«In Italia, pur non essendoci uno stato di guerra armata, c’è un altissimo tasso di mortalità tra i giornalisti». Così Roberto Paolo, vicedirettore del quotidiano napoletano Roma, che durante l’edizione 2015 del Pisa Book Festival ha presentato il suo libro-inchiesta Il caso non è chiuso. La verità sull’omicidio Siani (Castelvecchi, 2014).
In effetti, da Mauro De Mauro a Peppino Impastato, da Walter Tobagi a Giancarlo Siani, si conta una lista di 28 nomi, un dato che contribuisce a dare una grandissima dignità a questa professione. Tuttavia, continua Paolo, «oggi non si uccide (almeno non in Italia, ndr), ma ci sono ben altre forme di “persecuzione”, prima di tutte la querela, oltre alla minaccia (vedi Roberto Saviano, costretto a vivere sotto scorta dalla pubblicazione di Gomorra)». E non è tanto la camorra o la mafia: «raramente sparano ai giornalisti; e nello stesso caso Siani, giornalista abusivo di provincia, non compresero appieno il legame che c’era tra lui e la carta stampata: loro uccidono solo per la paura di cosa potrai fare, o se vai a ledere i loro interessi economici».
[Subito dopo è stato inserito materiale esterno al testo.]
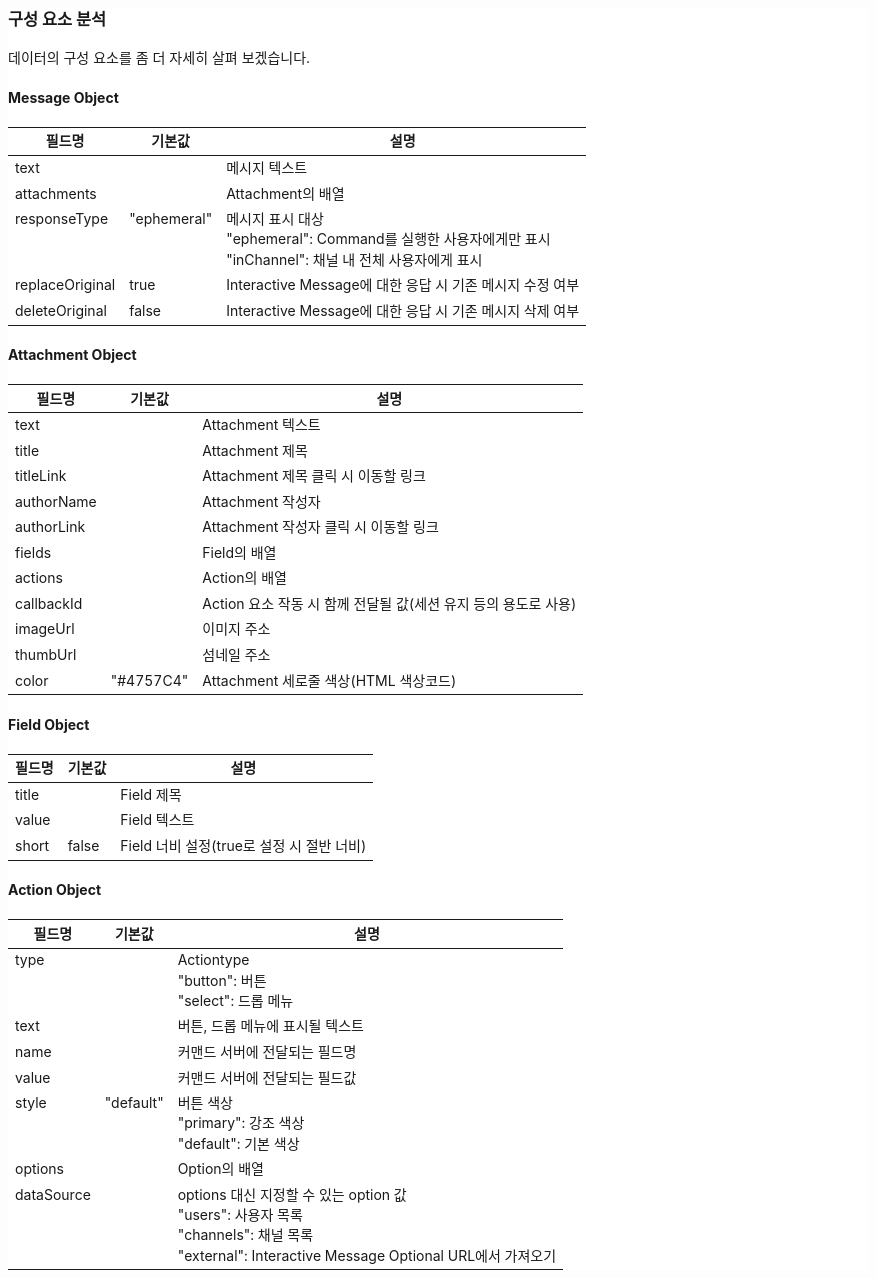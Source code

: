 ### 구성 요소 분석

데이터의 구성 요소를 좀 더 자세히 살펴 보겠습니다.

#### Message Object
|필드명|기본값|설명|
|---|---|---|
|text||메시지 텍스트|
|attachments||Attachment의 배열|
|responseType|"ephemeral"|메시지 표시 대상<br>"ephemeral": Command를 실행한 사용자에게만 표시<br>"inChannel": 채널 내 전체 사용자에게 표시
|replaceOriginal|true|Interactive Message에 대한 응답 시 기존 메시지 수정 여부|
|deleteOriginal|false|Interactive Message에 대한 응답 시 기존 메시지 삭제 여부|

#### Attachment Object
|필드명|기본값|설명|
|---|---|---|
|text||Attachment 텍스트|
|title||Attachment 제목|
|titleLink||Attachment 제목 클릭 시 이동할 링크|
|authorName||Attachment 작성자|
|authorLink||Attachment 작성자 클릭 시 이동할 링크|
|fields||Field의 배열|
|actions||Action의 배열|
|callbackId||Action 요소 작동 시 함께 전달될 값(세션 유지 등의 용도로 사용)|
|imageUrl||이미지 주소|
|thumbUrl||섬네일 주소|
|color|"#4757C4"|Attachment 세로줄 색상(HTML 색상코드)|

#### Field Object
|필드명|기본값|설명|
|---|---|---|
|title||Field 제목|
|value||Field 텍스트|
|short|false|Field 너비 설정(true로 설정 시 절반 너비)|

#### Action Object
|필드명|기본값|설명|
|---|---|---|
|type||Actiontype<br>"button": 버튼<br>"select": 드롭 메뉴|
|text||버튼, 드롭 메뉴에 표시될 텍스트|
|name||커맨드 서버에 전달되는 필드명|
|value||커맨드 서버에 전달되는 필드값|
|style|"default"|버튼 색상<br>"primary": 강조 색상<br>"default": 기본 색상|
|options||Option의 배열|
|dataSource||options 대신 지정할 수 있는 option 값<br>"users": 사용자 목록<br>"channels": 채널 목록<br>"external": Interactive Message Optional URL에서 가져오기
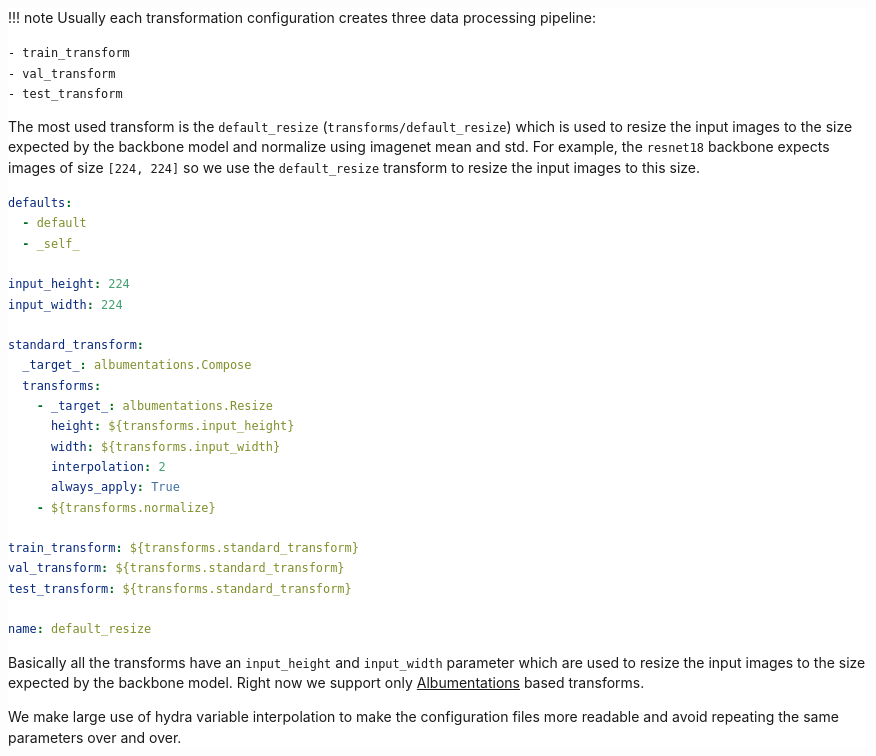 !!! note
    Usually each transformation configuration creates three data processing pipeline:

    - train_transform
    - val_transform
    - test_transform

The most used transform is the `default_resize` (`transforms/default_resize`) which is used to resize the input images to the size expected by the backbone model and normalize using imagenet mean and std. For example, the `resnet18` backbone expects images of size `[224, 224]` so we use the `default_resize` transform to resize the input images to this size.

```yaml
defaults:
  - default
  - _self_

input_height: 224
input_width: 224

standard_transform:
  _target_: albumentations.Compose
  transforms:
    - _target_: albumentations.Resize
      height: ${transforms.input_height}
      width: ${transforms.input_width}
      interpolation: 2
      always_apply: True
    - ${transforms.normalize}

train_transform: ${transforms.standard_transform}
val_transform: ${transforms.standard_transform}
test_transform: ${transforms.standard_transform}

name: default_resize
```

Basically all the transforms have an `input_height` and `input_width` parameter which are used to resize the input images to the size expected by the backbone model. Right now we support only [Albumentations](https://albumentations.ai/) based transforms.

We make large use of hydra variable interpolation to make the configuration files more readable and avoid repeating the same parameters over and over.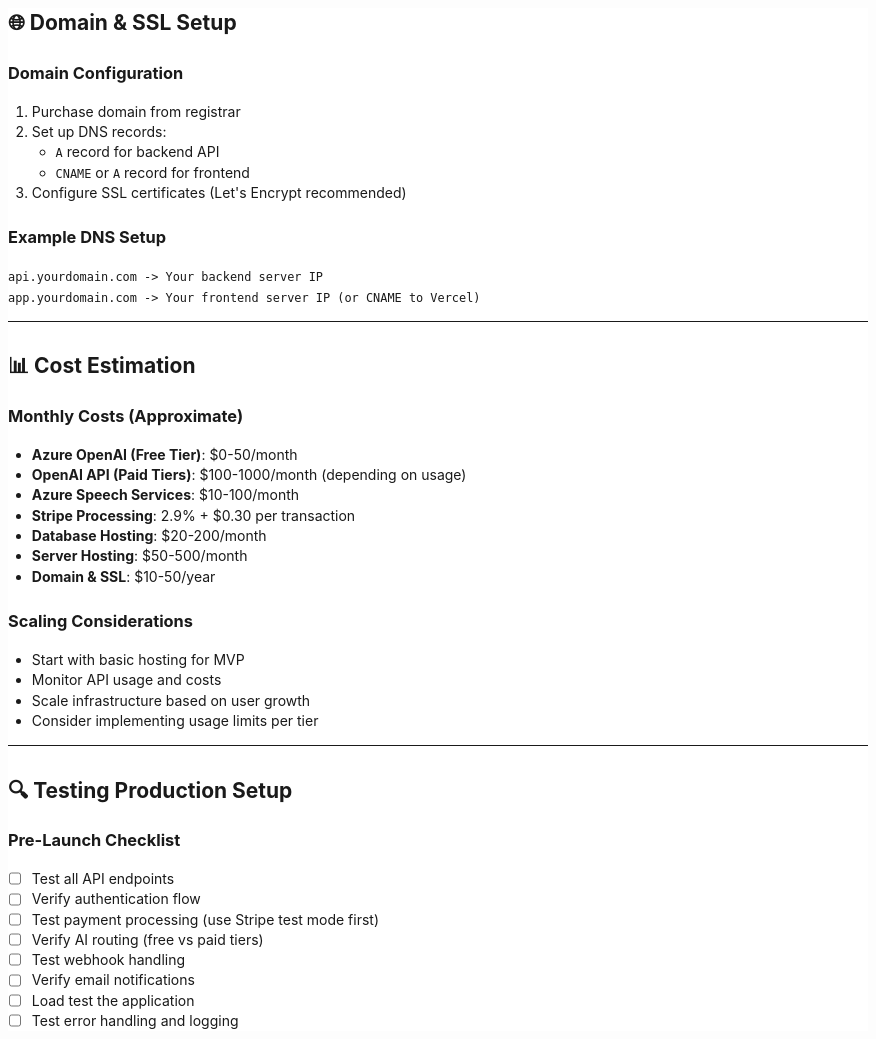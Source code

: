 ## 🌐 **Domain & SSL Setup**

### **Domain Configuration**

1. Purchase domain from registrar
2. Set up DNS records:
   - `A` record for backend API
   - `CNAME` or `A` record for frontend
3. Configure SSL certificates (Let's Encrypt recommended)

### **Example DNS Setup**

```
api.yourdomain.com -> Your backend server IP
app.yourdomain.com -> Your frontend server IP (or CNAME to Vercel)
```

---

## 📊 **Cost Estimation**

### **Monthly Costs (Approximate)**

- **Azure OpenAI (Free Tier)**: $0-50/month
- **OpenAI API (Paid Tiers)**: $100-1000/month (depending on usage)
- **Azure Speech Services**: $10-100/month
- **Stripe Processing**: 2.9% + $0.30 per transaction
- **Database Hosting**: $20-200/month
- **Server Hosting**: $50-500/month
- **Domain & SSL**: $10-50/year

### **Scaling Considerations**

- Start with basic hosting for MVP
- Monitor API usage and costs
- Scale infrastructure based on user growth
- Consider implementing usage limits per tier

---

## 🔍 **Testing Production Setup**

### **Pre-Launch Checklist**

- [ ] Test all API endpoints
- [ ] Verify authentication flow
- [ ] Test payment processing (use Stripe test mode first)
- [ ] Verify AI routing (free vs paid tiers)
- [ ] Test webhook handling
- [ ] Verify email notifications
- [ ] Load test the application
- [ ] Test error handling and logging
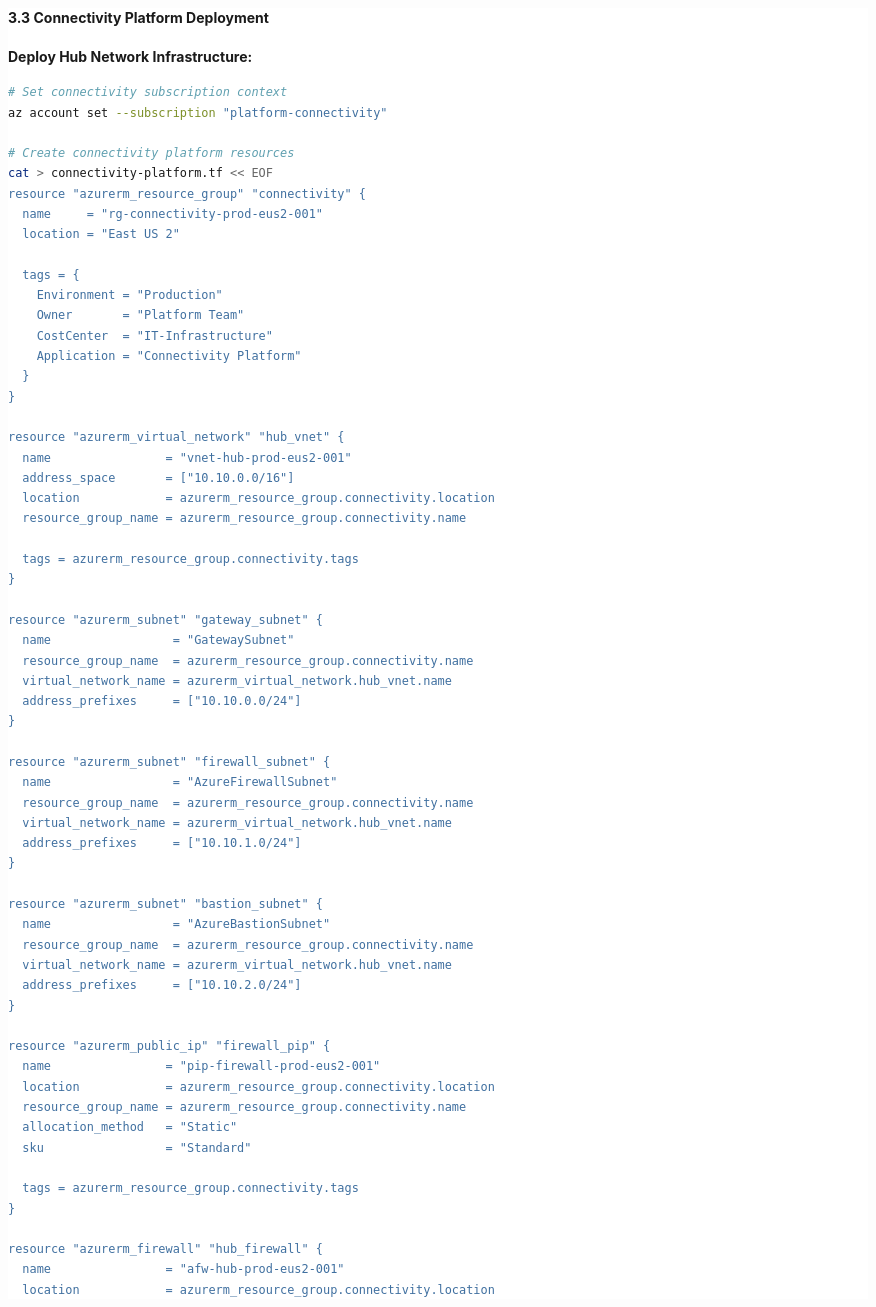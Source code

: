 #### 3.3 Connectivity Platform Deployment

**Deploy Hub Network Infrastructure:**
```bash
# Set connectivity subscription context
az account set --subscription "platform-connectivity"

# Create connectivity platform resources
cat > connectivity-platform.tf << EOF
resource "azurerm_resource_group" "connectivity" {
  name     = "rg-connectivity-prod-eus2-001"
  location = "East US 2"
  
  tags = {
    Environment = "Production"
    Owner       = "Platform Team"
    CostCenter  = "IT-Infrastructure"
    Application = "Connectivity Platform"
  }
}

resource "azurerm_virtual_network" "hub_vnet" {
  name                = "vnet-hub-prod-eus2-001"
  address_space       = ["10.10.0.0/16"]
  location            = azurerm_resource_group.connectivity.location
  resource_group_name = azurerm_resource_group.connectivity.name
  
  tags = azurerm_resource_group.connectivity.tags
}

resource "azurerm_subnet" "gateway_subnet" {
  name                 = "GatewaySubnet"
  resource_group_name  = azurerm_resource_group.connectivity.name
  virtual_network_name = azurerm_virtual_network.hub_vnet.name
  address_prefixes     = ["10.10.0.0/24"]
}

resource "azurerm_subnet" "firewall_subnet" {
  name                 = "AzureFirewallSubnet"
  resource_group_name  = azurerm_resource_group.connectivity.name
  virtual_network_name = azurerm_virtual_network.hub_vnet.name
  address_prefixes     = ["10.10.1.0/24"]
}

resource "azurerm_subnet" "bastion_subnet" {
  name                 = "AzureBastionSubnet"
  resource_group_name  = azurerm_resource_group.connectivity.name
  virtual_network_name = azurerm_virtual_network.hub_vnet.name
  address_prefixes     = ["10.10.2.0/24"]
}

resource "azurerm_public_ip" "firewall_pip" {
  name                = "pip-firewall-prod-eus2-001"
  location            = azurerm_resource_group.connectivity.location
  resource_group_name = azurerm_resource_group.connectivity.name
  allocation_method   = "Static"
  sku                 = "Standard"
  
  tags = azurerm_resource_group.connectivity.tags
}

resource "azurerm_firewall" "hub_firewall" {
  name                = "afw-hub-prod-eus2-001"
  location            = azurerm_resource_group.connectivity.location
```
Lo stesso Mattino di Napoli non si rese conto della portata della cosa, tant’è che il giorno dopo l’assassinio, la prima pagina titolava “Si scava ancora sotto le macerie”, con riferimento al terremoto che colpì il Messico; mentre, nonostante i redattori si fossero opposti a questa scelta, soltanto di spalla un trafiletto annunciava “Cronista del ‘Mattino’ ucciso in un agguato”.
Ma oggi, come si diceva, è la querela la forma per contrastare il giornalista: non la mafia, ma i poteri forti. È un dato, infatti, che le querele ai giornalisti giungono da politici e magistrati, che si attaccano a qualsiasi cavillo interpretativo. «Poi il giornalista lotta anni per difendersi ed essere assolto, mentre chi ha sporto querela sta tranquillo, manco deve pagare le spese processuali». Questa l’amara riflessione di Roberto Paolo. Inoltre, sottolinea Paolo, «la responsabilità civile per gli articoli è estesa anche a direttore ed editore, in virtù del principio della “responsabilità oggettiva”, lo stesso che si applica anche ai proprietari di cani o al genitore di un minore o al tutore di un incapace, per fare un esempio». L’inevitabile risultato è che «il giornalista vorrebbe pure scrivere con coraggio, ma non glielo permettono perché l’editore e il direttore hanno paura, e quindi tengono al guinzaglio i loro cagnolini».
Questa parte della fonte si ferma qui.